◆ About this exercise ◆
Looking through the data below, work out how many lines have the word "documentación". Reply with that number only.

◆ Source records ◆
.....

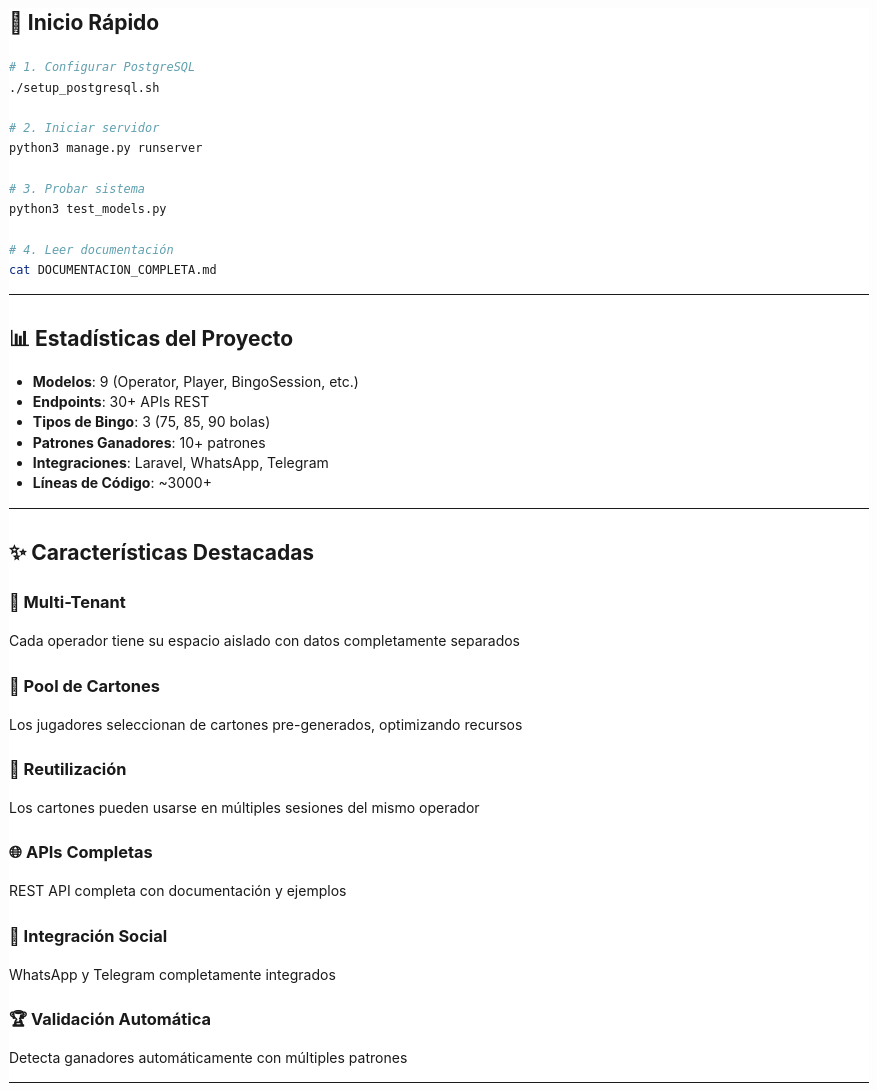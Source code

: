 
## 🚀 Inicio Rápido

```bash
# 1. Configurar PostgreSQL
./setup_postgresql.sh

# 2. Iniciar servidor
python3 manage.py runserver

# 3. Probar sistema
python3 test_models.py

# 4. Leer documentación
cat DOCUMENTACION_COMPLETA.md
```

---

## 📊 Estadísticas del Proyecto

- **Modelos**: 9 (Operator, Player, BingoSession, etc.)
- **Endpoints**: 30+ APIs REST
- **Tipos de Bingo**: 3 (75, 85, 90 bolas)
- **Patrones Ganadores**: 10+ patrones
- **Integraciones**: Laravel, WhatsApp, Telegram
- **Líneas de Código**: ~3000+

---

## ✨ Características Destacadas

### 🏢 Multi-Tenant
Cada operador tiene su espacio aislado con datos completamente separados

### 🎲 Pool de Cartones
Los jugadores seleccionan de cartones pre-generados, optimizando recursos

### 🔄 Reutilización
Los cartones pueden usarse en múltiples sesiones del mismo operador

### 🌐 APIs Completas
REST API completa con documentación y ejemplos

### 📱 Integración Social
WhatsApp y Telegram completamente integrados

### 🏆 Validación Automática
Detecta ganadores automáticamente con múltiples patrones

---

.....

◆ Your response ◆
2